La questione delle obbligazioni alimentari - Nella sua formulazione originaria l'articolo 45 della legge n. 218 disponeva che le obbligazioni alimentari nella famiglia sono in ogni caso regolate dalla Convenzione dell'Aja del 2 ottobre 1973 sulla legge applicabile alle obbligazioni alimentari, resa esecutiva con la legge 24 ottobre 1980 n. 745.
Per effetto dell'articolo 1, lettera b) del decreto in commento l'articolo è così formulato: le obbligazioni alimentari nella famiglia, sono regolate dalla legge designata dal regolamento 2009/4/Ce del Consiglio del 18 dicembre 2008 relativo alla competenza, alla legge applicabile, al riconoscimento e alla esecuzione delle decisioni e alla cooperazione in materia di obbligazioni alimentari, e successive modificazioni.

È palese che la legge n. 76 del 2016 è stata l'occasio legis per rinnovare l'articolo 45 [e per precisare che le controversie alimentari hanno la propria disciplina nel regolamento 2009/4/CE, e non più nella Convenzione dell'Aja 2 ottobre 1973], senza che abbia alcuna rilevanza la circostanza che è stato introdotto, in Italia, l'istituto della unione civile tra persone dello stesso sesso.

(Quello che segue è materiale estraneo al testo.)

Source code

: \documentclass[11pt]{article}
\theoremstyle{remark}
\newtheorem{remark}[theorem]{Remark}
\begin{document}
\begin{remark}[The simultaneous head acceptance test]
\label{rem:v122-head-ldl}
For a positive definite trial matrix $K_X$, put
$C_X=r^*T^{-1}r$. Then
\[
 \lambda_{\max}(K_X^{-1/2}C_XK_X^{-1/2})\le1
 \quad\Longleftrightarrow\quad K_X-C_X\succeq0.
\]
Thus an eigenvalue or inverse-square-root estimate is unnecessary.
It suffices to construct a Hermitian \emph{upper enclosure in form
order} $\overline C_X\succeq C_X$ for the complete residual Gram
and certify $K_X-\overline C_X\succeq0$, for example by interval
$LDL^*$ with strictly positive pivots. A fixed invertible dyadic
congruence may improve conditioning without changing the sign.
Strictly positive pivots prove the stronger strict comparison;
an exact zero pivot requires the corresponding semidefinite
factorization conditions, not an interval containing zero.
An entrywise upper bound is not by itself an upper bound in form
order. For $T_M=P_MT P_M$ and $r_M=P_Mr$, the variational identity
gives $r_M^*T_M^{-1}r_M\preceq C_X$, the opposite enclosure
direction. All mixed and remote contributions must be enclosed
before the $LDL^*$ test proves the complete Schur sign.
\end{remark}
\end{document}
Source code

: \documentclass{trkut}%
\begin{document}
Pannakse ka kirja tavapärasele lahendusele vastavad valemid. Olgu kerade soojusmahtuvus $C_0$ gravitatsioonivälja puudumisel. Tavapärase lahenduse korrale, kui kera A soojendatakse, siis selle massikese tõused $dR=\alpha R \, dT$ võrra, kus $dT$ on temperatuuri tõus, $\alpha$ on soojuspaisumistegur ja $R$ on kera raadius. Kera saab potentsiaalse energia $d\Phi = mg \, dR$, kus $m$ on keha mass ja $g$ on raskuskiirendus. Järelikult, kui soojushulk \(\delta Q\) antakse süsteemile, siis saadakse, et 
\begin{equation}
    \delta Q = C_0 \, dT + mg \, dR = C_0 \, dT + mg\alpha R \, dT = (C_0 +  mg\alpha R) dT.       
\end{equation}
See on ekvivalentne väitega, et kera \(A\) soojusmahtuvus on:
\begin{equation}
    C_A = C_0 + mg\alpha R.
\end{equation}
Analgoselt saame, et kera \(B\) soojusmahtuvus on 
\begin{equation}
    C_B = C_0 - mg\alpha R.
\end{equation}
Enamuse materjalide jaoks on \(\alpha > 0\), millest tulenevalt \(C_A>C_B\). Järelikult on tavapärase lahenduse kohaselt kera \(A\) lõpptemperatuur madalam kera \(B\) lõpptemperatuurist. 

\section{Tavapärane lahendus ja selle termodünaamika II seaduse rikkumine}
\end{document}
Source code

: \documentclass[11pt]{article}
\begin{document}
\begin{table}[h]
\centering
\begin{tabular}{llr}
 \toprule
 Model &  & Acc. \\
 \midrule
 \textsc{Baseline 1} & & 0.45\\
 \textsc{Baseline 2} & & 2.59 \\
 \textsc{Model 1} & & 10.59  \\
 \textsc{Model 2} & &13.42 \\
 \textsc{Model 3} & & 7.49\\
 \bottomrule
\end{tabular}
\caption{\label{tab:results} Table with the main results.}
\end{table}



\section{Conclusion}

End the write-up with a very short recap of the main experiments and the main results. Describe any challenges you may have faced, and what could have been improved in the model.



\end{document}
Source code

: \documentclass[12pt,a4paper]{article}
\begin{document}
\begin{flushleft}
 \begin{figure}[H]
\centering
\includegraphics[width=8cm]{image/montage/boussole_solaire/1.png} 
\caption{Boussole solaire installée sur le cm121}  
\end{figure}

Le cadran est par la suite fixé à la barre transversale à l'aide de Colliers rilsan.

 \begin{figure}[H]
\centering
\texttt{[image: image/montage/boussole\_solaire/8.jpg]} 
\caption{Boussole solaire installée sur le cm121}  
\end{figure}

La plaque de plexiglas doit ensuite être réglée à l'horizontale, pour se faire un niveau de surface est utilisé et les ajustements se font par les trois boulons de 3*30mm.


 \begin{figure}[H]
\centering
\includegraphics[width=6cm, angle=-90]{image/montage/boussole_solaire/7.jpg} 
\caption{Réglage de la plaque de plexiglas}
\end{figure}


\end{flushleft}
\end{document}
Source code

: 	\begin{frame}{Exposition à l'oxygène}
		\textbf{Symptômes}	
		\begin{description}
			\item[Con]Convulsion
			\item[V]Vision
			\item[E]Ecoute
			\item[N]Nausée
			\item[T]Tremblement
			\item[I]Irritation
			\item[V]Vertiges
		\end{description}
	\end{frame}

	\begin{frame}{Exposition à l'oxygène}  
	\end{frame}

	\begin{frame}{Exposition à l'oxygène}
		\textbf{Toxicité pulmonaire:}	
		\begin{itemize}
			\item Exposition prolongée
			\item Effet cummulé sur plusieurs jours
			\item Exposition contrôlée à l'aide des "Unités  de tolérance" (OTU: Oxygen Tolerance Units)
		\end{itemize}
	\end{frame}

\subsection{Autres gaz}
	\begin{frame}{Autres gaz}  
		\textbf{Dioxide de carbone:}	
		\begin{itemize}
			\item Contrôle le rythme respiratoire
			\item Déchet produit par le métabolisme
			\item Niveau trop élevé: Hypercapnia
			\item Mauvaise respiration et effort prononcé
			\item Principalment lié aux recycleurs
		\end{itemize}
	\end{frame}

In altri termini il regolamento 2009/4/Ce regola [come anche regolava in precedenza nonostante il mancato adeguamento dell'articolo 45 della legge n. 218 del 1995] le obbligazioni alimentari nella famiglia, a prescindere dalle modalità di costituzione della famiglia.
Quindi, atteso – giusta la puntuale previsione di cui all'articolo 1, comma 19 della legge n. 76 del 2016 - che all'unione civile tra persone dello stesso sesso si applicano le disposizioni del titolo XIII del libro primo del codice civile [in tema di alimenti] è palese che la applicabilità alle relative controversie, in caso di unione civile tra persone di diversa nazionalità del regolamento 2009/4/CE deriva, prima ancora che dall'ultimo comma del nuovo art. 32-ter legge n. 218 [in tema di unione civile tra persone maggiorenni dello stesso sesso “alle obbligazioni alimentari si applica l'art. 45”] dal ricordato comma 19, (piuttosto che dal nuovo art. 45 della legge n. 218, che si limita a dettare disposizioni in tema di obbligazioni alimentari).

La clausola di invarianza finanziaria - Anche per questo decreto (come per quello n. 5/2017 in tema di revisione dello stato civile) è previsto – da ultimo – che dalla sua attuazione non devono derivare nuovi o maggiori oneri a carico della finanza pubblica.